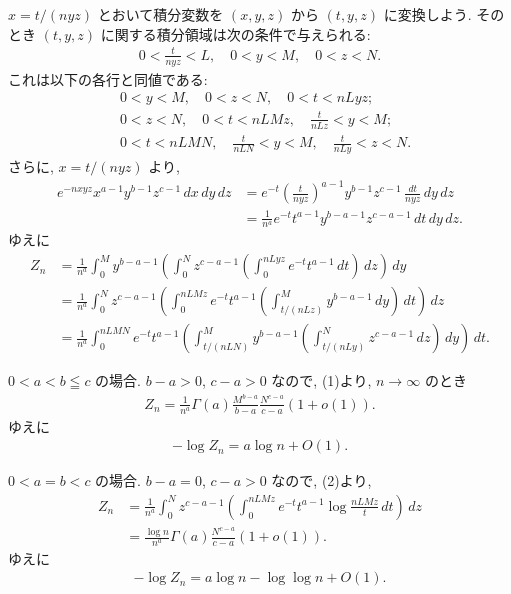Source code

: \documentclass[12pt,twoside]{jarticle}
\theoremstyle{jplain}
\theoremstyle{jplain}
\theoremstyle{jplain}
\numberwithin{theorem}{section}
\numberwithin{equation}{section}
\numberwithin{figure}{section}
\numberwithin{table}{section}
\begin{document}
$x=t/(nyz)$ とおいて積分変数を $(x,y,z)$ から $(t,y,z)$ に変換しよう.
そのとき $(t,y,z)$ に関する積分領域は次の条件で与えられる:
\begin{align*}
0<\frac{t}{nyz}<L, \quad 0<y<M, \quad 0<z<N.
\end{align*} 
これは以下の各行と同値である:
\begin{align*}
&
0<y<M, \quad 0<z<N, \quad 0<t<nLyz;
\\ &
0<z<N, \quad 0<t<nLMz, \quad \frac{t}{nLz}<y<M;
\\ &
0<t<nLMN, \quad \frac{t}{nLN}<y<M, \quad \frac{t}{nLy}<z<N.
\end{align*}
さらに, $x=t/(nyz)$ より, 
\begin{align*}
e^{-nxyz} x^{a-1} y^{b-1} z^{c-1}\, dx\,dy\,dz
&
=e^{-t} \left(\frac{t}{nyz}\right)^{a-1} y^{b-1} z^{c-1}\,\frac{dt}{nyz}\,dy\,dz
\\ &
=\frac{1}{n^a} e^{-t} t^{a-1} y^{b-a-1} z^{c-a-1}\,dt\,dy\,dz.
\end{align*}
ゆえに
\begin{align*}
Z_n
&=
\frac{1}{n^a}
\int_0^M y^{b-a-1}
\left(\int_0^N z^{c-a-1}
\left(\int_0^{nLyz} e^{-t}t^{a-1}\,dt\right)\,dz\right)\,dy
\tag{1}
\\ &
=
\frac{1}{n^a}
\int_0^N z^{c-a-1}
\left(\int_0^{nLMz} e^{-t}t^{a-1}
\left(\int_{t/(nLz)}^M y^{b-a-1}\,dy\right)\,dt\right)\,dz
\tag{2}
\\ &
=
\frac{1}{n^a}
\int_0^{nLMN} e^{-t}t^{a-1}
\left(\int_{t/(nLN)}^M y^{b-a-1}
\left(\int_{t/(nLy)}^N z^{c-a-1}\,dz\right)\,dy\right)\,dt.
\tag{3}
\end{align*}

$0<a<b\leqq c$ の場合. 
$b-a>0$, $c-a>0$ なので, (1)より, $n\to\infty$ のとき
\begin{align*}
Z_n = \frac{1}{n^a}\Gamma(a)\frac{M^{b-a}}{b-a}\frac{N^{c-a}}{c-a}(1+o(1)).
\end{align*}
ゆえに
\begin{align*}
-\log Z_n = a\log n + O(1).
\end{align*}

$0<a=b<c$ の場合. $b-a=0$, $c-a>0$ なので, (2)より,
\begin{align*}
Z_n 
&=
\frac{1}{n^a}
\int_0^N z^{c-a-1}
\left(\int_0^{nLMz} e^{-t}t^{a-1}
\log\frac{nLMz}{t}
\,dt\right)\,dz
\\ &
=
\frac{\log n}{n^a}\Gamma(a)\frac{N^{c-a}}{c-a}(1+o(1)).
\end{align*}
ゆえに
\begin{align*}
-\log Z_n = a\log n - \log\log n + O(1).
\end{align*}
\end{document}
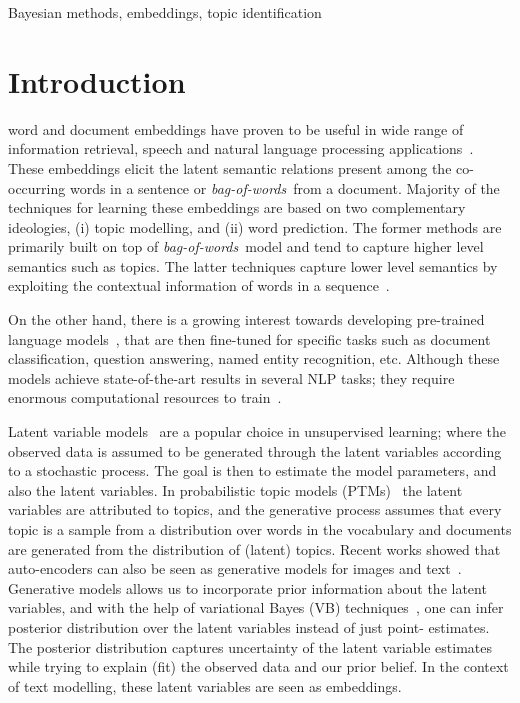 \documentclass[journal]{IEEEtran}
\newcommand{\bow}{\textit{bag-of-words}}
\begin{document}
\begin{IEEEkeywords}
Bayesian methods, embeddings, topic identification
\end{IEEEkeywords}


\IEEEpeerreviewmaketitle



\section{Introduction}
\label{sec:intro}
 word and document embeddings have proven to be useful
in wide range of information retrieval, speech and natural language processing
applications~\cite{Wei:2006:LDA_IR,Mikolov:2012:LM_adap,Win:2014:STD,Chen:2015:LM_adap,Benes:2018}. 
These embeddings elicit the latent semantic relations present among the
co-occurring words in a sentence or \bow~from a document. Majority of the
techniques for learning these embeddings are based on two complementary
ideologies, (i) topic modelling, and (ii) word prediction. The former methods
are primarily built on top of \bow~model and tend to capture higher level
semantics such as topics. The latter techniques capture lower level semantics
by exploiting the contextual information of words in a
sequence~\cite{Mikolov:2013:word2vec,Jeffrey:2014:GloVe,Quoc:2014:PV}.

On the other hand, there is a growing interest towards developing pre-trained
language models~\cite{Ruder:2018:Universal,Peters:2018:ELMO}, that are then
fine-tuned for specific tasks such as document classification, question
answering, named entity recognition, etc. Although these models achieve
state-of-the-art results in several NLP tasks; they require enormous
computational resources to train~\cite{Devlin:2018:BERT}.

Latent variable models~\cite{Bishop:1999:LVM} are a popular choice in
unsupervised learning; where the observed data is assumed to be generated
through the latent variables according to a stochastic process. The goal is
then to estimate the model parameters, and also the latent variables.
In probabilistic topic models (PTMs)~\cite{Blei:2012:PTM} the latent
variables are attributed to topics, and the generative process assumes that 
every topic is a sample from a distribution over words in the vocabulary and 
documents are generated from the distribution of (latent) topics. Recent works 
showed that auto-encoders can also be seen as generative models for images and
text~\cite{Kingma:2014:AEVB,NVI:2016}. Generative models allows us to
incorporate prior information about the latent variables, and with the help
of variational Bayes (VB) 
techniques~\cite{Bishop:2006:PRML,Kingma:2014:AEVB,Rezende:2014:SBP}, one can 
infer posterior distribution over the latent variables instead of just point-
estimates. The posterior distribution captures uncertainty of the latent 
variable estimates while trying to explain (fit) the observed data and our 
prior belief. In the context of text modelling, these latent variables are seen as embeddings.
\end{document}
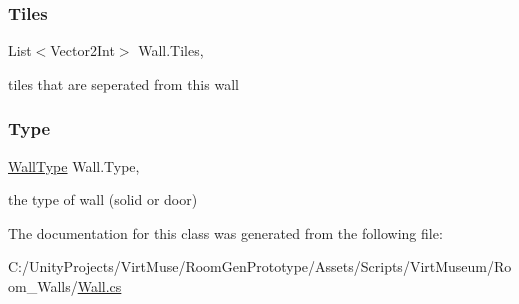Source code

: \subsubsection{\texorpdfstring{Tiles}{Tiles}}
{\footnotesize\ttfamily List$<$Vector2\+Int$>$ Wall.\+Tiles\hspace{0.3cm}{\ttfamily [get]}, {}}



tiles that are seperated from this wall 

\mbox{\label{class_wall_ade4c1924f35fd33637a3cdfa31566af0}} 
\subsubsection{\texorpdfstring{Type}{Type}}
{\footnotesize\ttfamily \mbox{\hyperlink{class_wall_a1366d94ac70428624a6703d7db89638d}{Wall\+Type}} Wall.\+Type\hspace{0.3cm}{\ttfamily [get]}, {}}



the type of wall (solid or door) 



The documentation for this class was generated from the following file\+:\begin{DoxyCompactItemize}
\item 
C\+:/\+Unity\+Projects/\+Virt\+Muse/\+Room\+Gen\+Prototype/\+Assets/\+Scripts/\+Virt\+Museum/\+Room\+\_\+\+Walls/\mbox{\hyperlink{_wall_8cs}{Wall.\+cs}}\end{DoxyCompactItemize}
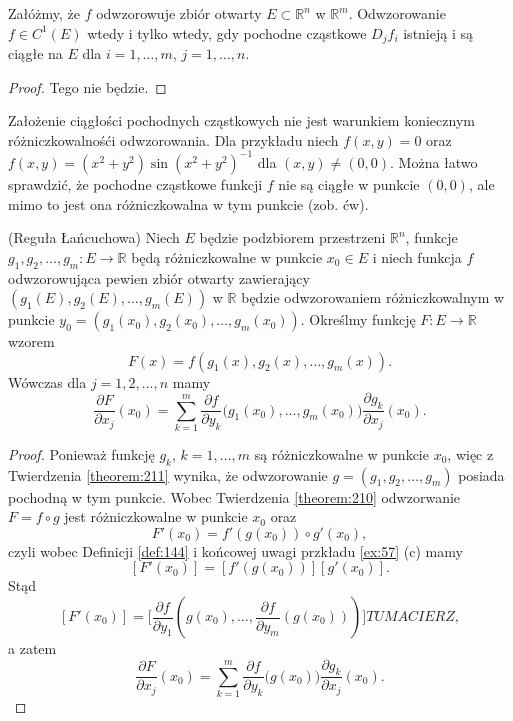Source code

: \documentclass[leqno]{article}
\begin{document}
\begin{justify}
\begin{theorem}
    Załóżmy, że $f$ odwzorowuje zbiór otwarty $E \subset \mathbb{R}^n$ w $\mathbb{R}^m$. Odwzorowanie $f \in C^1(E)$ wtedy i tylko wtedy, gdy pochodne 
    cząstkowe $D_j f_i$ istnieją i są ciągłe na $E$ dla $i = 1, \ldots, m$, $j = 1, \ldots, n$.
\end{theorem}

\begin{proof}
    Tego nie będzie.
\end{proof}

\begin{uwaga}
    Założenie ciągłości pochodnych cząstkowych nie jest warunkiem koniecznym różniczkowalnośći odwzorowania. Dla przykładu niech
    $f(x,y) = 0$ oraz $f(x,y) = (x^2+y^2)\sin(x^2 + y^2)^{-1}$ dla $(x,y) \neq (0,0)$. Można łatwo sprawdzić, że pochodne cząstkowe funkcji $f$
    nie są ciągłe w punkcie $(0,0)$, ale mimo to jest ona różniczkowalna w tym punkcie (zob. ćw).
\end{uwaga}

\begin{theorem}
{
    (Reguła Łańcuchowa) Niech $E$ będzie podzbiorem przestrzeni $\mathbb{R}^n$, funkcje $g_1, g_2, \ldots, g_m : E \to \mathbb{R}$ będą różniczkowalne w punkcie $x_0 \in E$
    i niech funkcja $f$ odwzorowująca pewien zbiór otwarty zawierający $(g_1(E), g_2(E), \ldots, g_m(E))$ w $\mathbb{R}$ będzie odwzorowaniem różniczkowalnym w punkcie $y_0 = 
    (g_1(x_0), g_2(x_0), \ldots, g_m(x_0))$. Określmy funkcję $F : E \to \mathbb{R}$ wzorem
    \[
        F(x) = f(g_1(x), g_2(x), \ldots, g_m(x)).
    \]
    Wówczas dla $j = 1, 2, \ldots, n$ mamy 
    \[
        \frac{\partial F}{\partial x_j}(x_0) = \sum_{k=1}^{m}\frac{\partial f}{\partial y_k}\Big(g_1(x_0), \ldots, g_m(x_0)\Big)\frac{\partial g_k}{\partial x_j}(x_0).
    \]
}
\end{theorem}

\begin{proof}
    Ponieważ funkcję $g_k$, $k = 1, \ldots, m$ są różniczkowalne w punkcie $x_0$, więc z Twierdzenia \ref{theorem:211} wynika, że odwzorowanie $g = (g_1, g_2, \ldots, g_m)$
    posiada pochodną w tym punkcie. Wobec Twierdzenia \ref{theorem:210} odwzorwanie $F = f \circ g$ jest różniczkowalne w punkcie $x_0$ oraz 
    \[
        F'(x_0) = f'(g(x_0)) \circ g'(x_0),
    \]
    czyli wobec Definicji \ref{def:144} i końcowej uwagi przkładu \ref{ex:57} (c) mamy
    \[
        [F'(x_0)] = [f'(g(x_0))] [g'(x_0)].
    \]
    Stąd
    \[
        [F'(x_0)] = \Big[\frac{\partial f}{\partial y_1}(g(x_0), \ldots, \frac{\partial f}{\partial y_m}(g(x_0)))\Big] TU MACIERZ,
    \]
    a zatem
    \[
        \frac{\partial F}{\partial x_j}(x_0) = \sum_{k=1}^{m}\frac{\partial f}{\partial y_k}\Big(g(x_0)\Big)\frac{\partial g_k}{\partial x_j}(x_0).
    \]


\end{proof}
\end{justify}
\end{document}

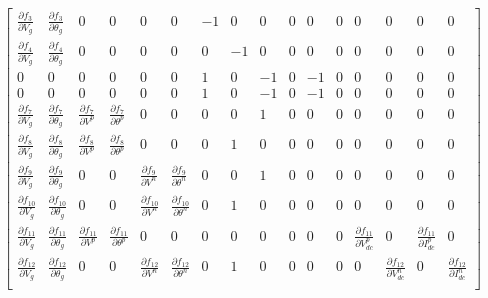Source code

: \documentclass[11pt,fleqn]{book} %
\begin{document}
\begin{equation}
\begin{bmatrix}
\frac{\partial f_3}{\partial V_g} & \frac{\partial f_3}{\partial \theta_g} & 0 & 0 & 0 & 0 & -1 & 0 & 0 & 0 & 0 & 0 & 0 & 0 & 0 & 0\\ 

\frac{\partial f_4}{\partial V_g} & \frac{\partial f_4}{\partial \theta_g} & 0 & 0 & 0 & 0 & 0 & -1 & 0 & 0 & 0 & 0 & 0 & 0 & 0 & 0\\ 

0 & 0 & 0 & 0 & 0 & 0 & 1 & 0 & -1 & 0 & -1 & 0 & 0 & 0 & 0 & 0\\ 

0 & 0 & 0 & 0 & 0 & 0 & 1 & 0 & -1 & 0 & -1 & 0 & 0 & 0 & 0 & 0\\ 

\frac{\partial f_7}{\partial V_g} & \frac{\partial f_7}{\partial \theta_g} & \frac{\partial f_7}{\partial V^p} & \frac{\partial f_7}{\partial \theta^p} & 0 & 0 & 0 & 0 & 1 & 0 & 0 & 0 & 0 & 0 & 0 & 0\\ 

\frac{\partial f_8}{\partial V_g} & \frac{\partial f_8}{\partial \theta_g} & \frac{\partial f_8}{\partial V^p} & \frac{\partial f_8}{\partial \theta^p} & 0 & 0 & 0 & 1 & 0 & 0 & 0 & 0 & 0 & 0 & 0 & 0\\ 

\frac{\partial f_9}{\partial V_g} & \frac{\partial f_9}{\partial \theta_g} & 0 & 0 &  \frac{\partial f_9}{\partial V^n} & \frac{\partial f_9}{\partial \theta^n} & 0 & 0 & 1 & 0 & 0 & 0 & 0 & 0 & 0 & 0\\ 

\frac{\partial f_{10}}{\partial V_g} & \frac{\partial f_{10}}{\partial \theta_g} & 0 & 0 & \frac{\partial f_{10}}{\partial V^n} & \frac{\partial f_{10}}{\partial \theta^n} & 0 & 1 & 0 & 0 & 0 & 0 & 0 & 0 & 0 & 0\\ 

\frac{\partial f_{11}}{\partial V_g} & \frac{\partial f_{11}}{\partial \theta_g} & \frac{\partial f_{11}}{\partial V^p} & \frac{\partial f_{11}}{\partial \theta^p} & 0 & 0 & 0 & 0 & 0 & 0 & 0 & 0 & \frac{\partial f_{11}}{\partial V_{dc}^p} & 0 & \frac{\partial f_{11}}{\partial I_{dc}^p} & 0\\ 

\frac{\partial f_{12}}{\partial V_g} & \frac{\partial f_{12}}{\partial \theta_g} & 0 & 0 & \frac{\partial f_{12}}{\partial V^n} & \frac{\partial f_{12}}{\partial \theta^n} & 0 & 1 & 0 & 0 & 0 & 0 & 0 & \frac{\partial f_{12}}{\partial V_{dc}^n} & 0 & \frac{\partial f_{12}}{\partial I_{dc}^n}\\ 


\end{bmatrix}
\end{equation}
\end{document}
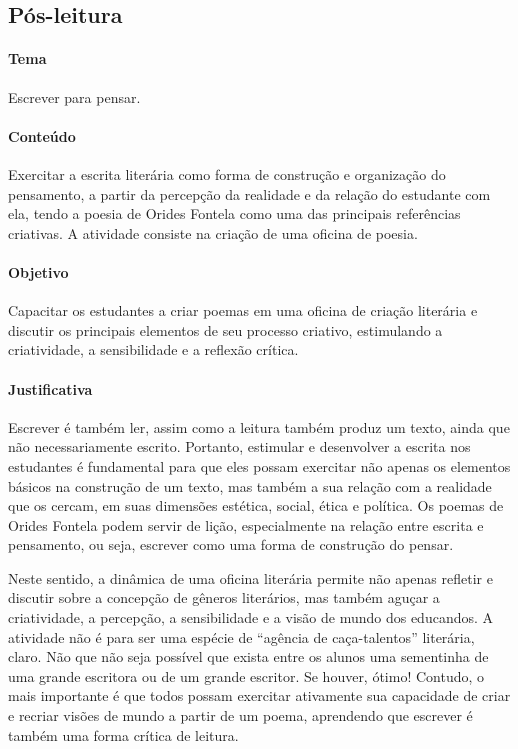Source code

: \documentclass[12pt]{extarticle}
\begin{document}
\subsection{Pós-leitura}

\paragraph{Tema} Escrever para pensar.

\paragraph{Conteúdo} Exercitar a escrita literária como forma de
construção e organização do pensamento, a partir da percepção da
realidade e da relação do estudante com ela, tendo a poesia de Orides
Fontela como uma das principais referências criativas. A atividade
consiste na criação de uma oficina de poesia.

\paragraph{Objetivo} Capacitar os estudantes a criar poemas em uma oficina
de criação literária e discutir os principais elementos de seu processo
criativo, estimulando a criatividade, a sensibilidade e a reflexão
crítica.

\paragraph{Justificativa} Escrever é também ler, assim como a leitura
também produz um texto, ainda que não necessariamente escrito. Portanto,
estimular e desenvolver a escrita nos estudantes é fundamental para que
eles possam exercitar não apenas os elementos básicos na construção de
um texto, mas também a sua relação com a realidade que os cercam, em
suas dimensões estética, social, ética e política. Os poemas de Orides
Fontela podem servir de lição, especialmente na relação entre escrita e
pensamento, ou seja, escrever como uma forma de construção do pensar.

Neste sentido, a dinâmica de uma oficina literária permite não apenas
refletir e discutir sobre a concepção de gêneros literários, mas também
aguçar a criatividade, a percepção, a sensibilidade e a visão de mundo
dos educandos. A atividade não é para ser uma espécie de ``agência de
caça-talentos'' literária, claro. Não que não seja possível que exista
entre os alunos uma sementinha de uma grande escritora ou de um grande
escritor. Se houver, ótimo! Contudo, o mais importante é que todos
possam exercitar ativamente sua capacidade de criar e recriar visões de
mundo a partir de um poema, aprendendo que escrever é também uma forma
crítica de leitura.
\end{document}
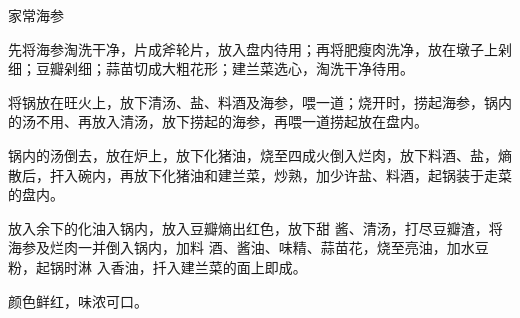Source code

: \begin{recipe}{家常海参}

\ingredients



\cooking

\step 先将海参淘洗干净，片成斧轮片，放入盘内待用；再将肥瘦肉洗净，放在墩子上剁细；豆瓣剁细；蒜苗切成大粗花形；建兰菜选心，淘洗干净待用。

\step 将锅放在旺火上，放下清汤、盐、料酒及海参，喂一道；烧开时，捞起海参，锅内的汤不用、再放入清汤，放下捞起的海参，再喂一道捞起放在盘内。

\step 锅内的汤倒去，放在炉上，放下化猪油，烧至四成火倒入烂肉，放下料酒、盐，熵散后，扞入碗内，再放下化猪油和建兰菜，炒熟，加少许盐、料酒，起锅装于走菜的盘内。

放入余下的化油入锅内，放入豆瓣熵出红色，放下甜 酱、清汤，打尽豆瓣渣，将海参及烂肉一并倒入锅内，加料 酒、酱油、味精、蒜苗花，烧至亮油，加水豆粉，起锅时淋 入香油，扦入建兰菜的面上即成。

\notes

颜色鲜红，味浓可口。

\end{recipe}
* * *
- Problem to work on -
From the records above, extract exactly and only the lines that begin at the line with "criativo, estimulando a" and stop after the line with "dos educandos. A".

- Solution for this task -
criativo, estimulando a criatividade, a sensibilidade e a reflexão
crítica.

\paragraph{Justificativa} Escrever é também ler, assim como a leitura
também produz um texto, ainda que não necessariamente escrito. Portanto,
estimular e desenvolver a escrita nos estudantes é fundamental para que
eles possam exercitar não apenas os elementos básicos na construção de
um texto, mas também a sua relação com a realidade que os cercam, em
suas dimensões estética, social, ética e política. Os poemas de Orides
Fontela podem servir de lição, especialmente na relação entre escrita e
pensamento, ou seja, escrever como uma forma de construção do pensar.

Neste sentido, a dinâmica de uma oficina literária permite não apenas
refletir e discutir sobre a concepção de gêneros literários, mas também
aguçar a criatividade, a percepção, a sensibilidade e a visão de mundo
dos educandos. A atividade não é para ser uma espécie de ``agência de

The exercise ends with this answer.